Work to complete:
Nothing but the lines below between the line holding "size is an output, not" and the line holding "moves the limiting", inclusive, should appear in the answer, each set down exactly.

--- Extracted entries Enclosed Below ---

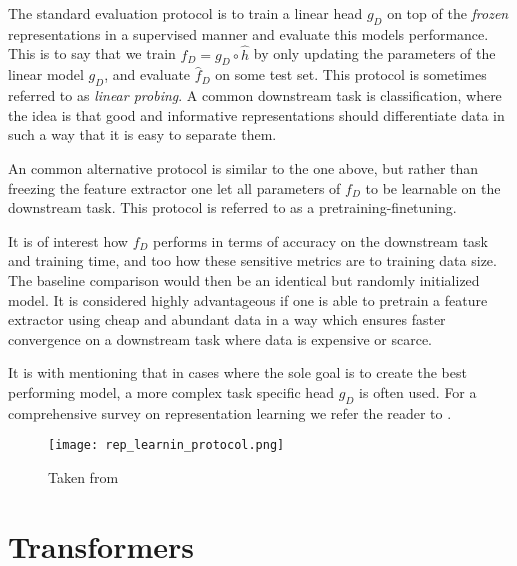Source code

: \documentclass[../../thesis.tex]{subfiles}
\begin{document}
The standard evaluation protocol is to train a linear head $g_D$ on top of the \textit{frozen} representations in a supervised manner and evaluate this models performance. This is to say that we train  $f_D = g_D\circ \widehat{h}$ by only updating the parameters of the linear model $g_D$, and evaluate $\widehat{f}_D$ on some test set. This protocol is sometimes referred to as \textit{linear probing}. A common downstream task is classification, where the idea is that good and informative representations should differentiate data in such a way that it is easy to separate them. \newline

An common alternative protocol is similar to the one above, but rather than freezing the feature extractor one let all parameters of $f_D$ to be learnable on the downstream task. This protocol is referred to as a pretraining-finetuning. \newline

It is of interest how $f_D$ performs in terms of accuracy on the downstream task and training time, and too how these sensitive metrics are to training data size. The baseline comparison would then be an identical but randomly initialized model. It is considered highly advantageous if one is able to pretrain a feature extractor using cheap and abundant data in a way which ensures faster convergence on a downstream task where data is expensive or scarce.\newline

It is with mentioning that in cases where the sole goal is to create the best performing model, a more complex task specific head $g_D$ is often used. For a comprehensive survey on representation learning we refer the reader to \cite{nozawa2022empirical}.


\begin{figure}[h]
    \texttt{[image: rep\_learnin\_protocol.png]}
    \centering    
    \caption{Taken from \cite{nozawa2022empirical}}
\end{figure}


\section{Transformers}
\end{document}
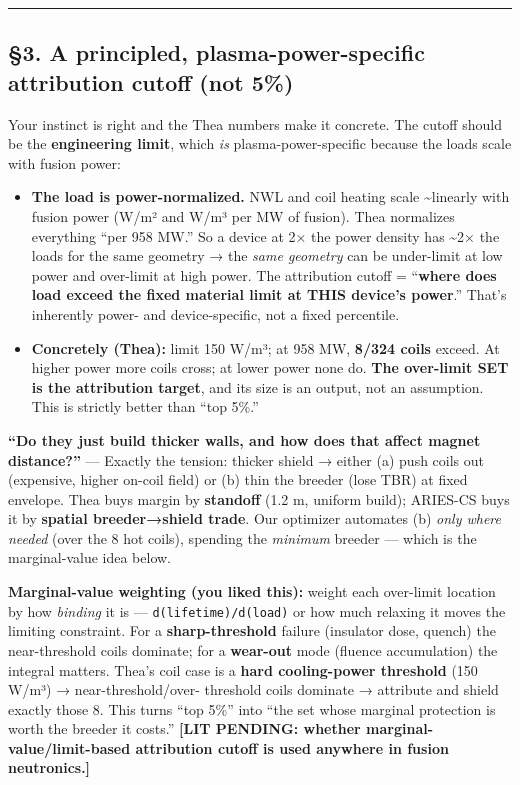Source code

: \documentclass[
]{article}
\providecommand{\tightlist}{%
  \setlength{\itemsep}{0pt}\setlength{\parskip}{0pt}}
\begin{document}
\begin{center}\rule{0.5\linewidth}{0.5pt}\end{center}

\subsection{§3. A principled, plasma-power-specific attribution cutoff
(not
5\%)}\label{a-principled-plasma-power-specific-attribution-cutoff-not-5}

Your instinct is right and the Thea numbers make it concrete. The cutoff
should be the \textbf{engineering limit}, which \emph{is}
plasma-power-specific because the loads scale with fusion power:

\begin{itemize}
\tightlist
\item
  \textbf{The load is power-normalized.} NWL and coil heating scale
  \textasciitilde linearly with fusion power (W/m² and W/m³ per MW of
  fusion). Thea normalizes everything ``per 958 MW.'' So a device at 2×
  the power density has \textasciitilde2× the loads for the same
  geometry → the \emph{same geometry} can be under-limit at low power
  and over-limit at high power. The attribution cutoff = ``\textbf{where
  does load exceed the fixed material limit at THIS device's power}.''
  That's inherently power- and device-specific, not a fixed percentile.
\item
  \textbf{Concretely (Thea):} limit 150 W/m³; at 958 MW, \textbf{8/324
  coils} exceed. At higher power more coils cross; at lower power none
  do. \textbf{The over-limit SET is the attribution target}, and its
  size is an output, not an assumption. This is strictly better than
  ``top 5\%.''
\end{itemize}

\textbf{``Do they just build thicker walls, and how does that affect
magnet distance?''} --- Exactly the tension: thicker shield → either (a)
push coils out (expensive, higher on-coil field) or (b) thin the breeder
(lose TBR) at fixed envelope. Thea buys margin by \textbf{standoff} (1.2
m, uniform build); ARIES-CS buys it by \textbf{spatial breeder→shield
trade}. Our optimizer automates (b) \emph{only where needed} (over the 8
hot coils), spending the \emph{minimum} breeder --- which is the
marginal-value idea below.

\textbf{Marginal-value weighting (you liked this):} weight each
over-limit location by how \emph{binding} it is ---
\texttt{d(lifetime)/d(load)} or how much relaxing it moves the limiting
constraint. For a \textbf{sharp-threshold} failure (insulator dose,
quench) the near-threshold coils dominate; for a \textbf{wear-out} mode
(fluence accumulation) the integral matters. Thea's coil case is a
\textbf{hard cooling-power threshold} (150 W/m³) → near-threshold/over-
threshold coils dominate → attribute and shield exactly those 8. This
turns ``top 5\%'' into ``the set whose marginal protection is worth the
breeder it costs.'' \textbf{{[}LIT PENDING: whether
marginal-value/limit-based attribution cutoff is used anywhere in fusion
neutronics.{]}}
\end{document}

--- End of Enclosed Extracted entries ---
--- Extracted entries Enclosed Below ---

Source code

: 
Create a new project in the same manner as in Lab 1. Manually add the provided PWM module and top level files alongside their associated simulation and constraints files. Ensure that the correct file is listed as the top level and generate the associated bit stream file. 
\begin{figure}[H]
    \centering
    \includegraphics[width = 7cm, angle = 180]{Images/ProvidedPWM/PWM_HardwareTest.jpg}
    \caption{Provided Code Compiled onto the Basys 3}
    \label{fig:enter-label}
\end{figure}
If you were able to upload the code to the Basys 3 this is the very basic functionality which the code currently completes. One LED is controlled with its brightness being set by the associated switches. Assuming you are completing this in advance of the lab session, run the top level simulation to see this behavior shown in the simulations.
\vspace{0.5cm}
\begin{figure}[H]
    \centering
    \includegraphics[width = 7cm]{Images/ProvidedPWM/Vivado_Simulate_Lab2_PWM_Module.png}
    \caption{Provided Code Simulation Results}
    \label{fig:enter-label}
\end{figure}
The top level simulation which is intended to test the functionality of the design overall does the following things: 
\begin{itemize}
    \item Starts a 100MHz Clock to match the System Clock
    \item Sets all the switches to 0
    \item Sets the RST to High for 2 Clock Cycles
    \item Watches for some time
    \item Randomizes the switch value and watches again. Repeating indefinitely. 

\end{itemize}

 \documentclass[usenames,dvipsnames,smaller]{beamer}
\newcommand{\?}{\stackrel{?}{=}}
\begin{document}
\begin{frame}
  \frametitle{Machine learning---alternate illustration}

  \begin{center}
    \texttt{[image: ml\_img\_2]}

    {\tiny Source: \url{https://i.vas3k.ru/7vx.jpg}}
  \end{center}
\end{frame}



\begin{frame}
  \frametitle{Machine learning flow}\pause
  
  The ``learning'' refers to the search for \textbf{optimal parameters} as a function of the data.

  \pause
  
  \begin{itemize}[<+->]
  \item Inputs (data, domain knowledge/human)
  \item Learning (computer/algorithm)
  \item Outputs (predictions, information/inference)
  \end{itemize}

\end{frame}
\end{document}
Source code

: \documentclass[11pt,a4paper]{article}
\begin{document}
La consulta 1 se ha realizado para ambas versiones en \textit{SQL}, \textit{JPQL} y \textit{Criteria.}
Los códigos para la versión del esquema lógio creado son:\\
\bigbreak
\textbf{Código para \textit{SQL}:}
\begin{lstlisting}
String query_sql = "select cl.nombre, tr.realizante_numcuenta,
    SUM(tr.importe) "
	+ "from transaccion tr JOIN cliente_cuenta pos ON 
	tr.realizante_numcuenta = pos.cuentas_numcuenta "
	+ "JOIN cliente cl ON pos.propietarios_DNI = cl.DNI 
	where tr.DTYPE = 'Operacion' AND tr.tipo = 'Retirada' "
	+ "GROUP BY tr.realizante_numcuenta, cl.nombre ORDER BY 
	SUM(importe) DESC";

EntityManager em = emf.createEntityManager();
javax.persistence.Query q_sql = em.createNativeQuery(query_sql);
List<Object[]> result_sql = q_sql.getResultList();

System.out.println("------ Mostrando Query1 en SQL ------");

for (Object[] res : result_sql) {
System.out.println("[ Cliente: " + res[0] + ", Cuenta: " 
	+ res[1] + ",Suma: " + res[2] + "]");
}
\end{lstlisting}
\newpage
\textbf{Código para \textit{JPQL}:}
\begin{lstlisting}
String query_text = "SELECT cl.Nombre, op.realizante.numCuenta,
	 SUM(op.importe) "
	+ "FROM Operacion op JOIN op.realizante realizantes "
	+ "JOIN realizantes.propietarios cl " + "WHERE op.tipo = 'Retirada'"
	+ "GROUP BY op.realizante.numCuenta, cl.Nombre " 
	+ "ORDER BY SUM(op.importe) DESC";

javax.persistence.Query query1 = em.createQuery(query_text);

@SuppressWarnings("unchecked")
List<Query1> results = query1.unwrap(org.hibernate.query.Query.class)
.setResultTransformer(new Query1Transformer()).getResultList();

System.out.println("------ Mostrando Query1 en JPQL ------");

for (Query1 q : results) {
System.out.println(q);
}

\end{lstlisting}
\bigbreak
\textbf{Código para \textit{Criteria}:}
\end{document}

--- End of Enclosed Extracted entries ---

Solution to this problem:
  size is an output, not an assumption. This is strictly better than
  ``top 5\%.''
\end{itemize}

\textbf{``Do they just build thicker walls, and how does that affect
magnet distance?''} --- Exactly the tension: thicker shield → either (a)
push coils out (expensive, higher on-coil field) or (b) thin the breeder
(lose TBR) at fixed envelope. Thea buys margin by \textbf{standoff} (1.2
m, uniform build); ARIES-CS buys it by \textbf{spatial breeder→shield
trade}. Our optimizer automates (b) \emph{only where needed} (over the 8
hot coils), spending the \emph{minimum} breeder --- which is the
marginal-value idea below.

\textbf{Marginal-value weighting (you liked this):} weight each
over-limit location by how \emph{binding} it is ---
\texttt{d(lifetime)/d(load)} or how much relaxing it moves the limiting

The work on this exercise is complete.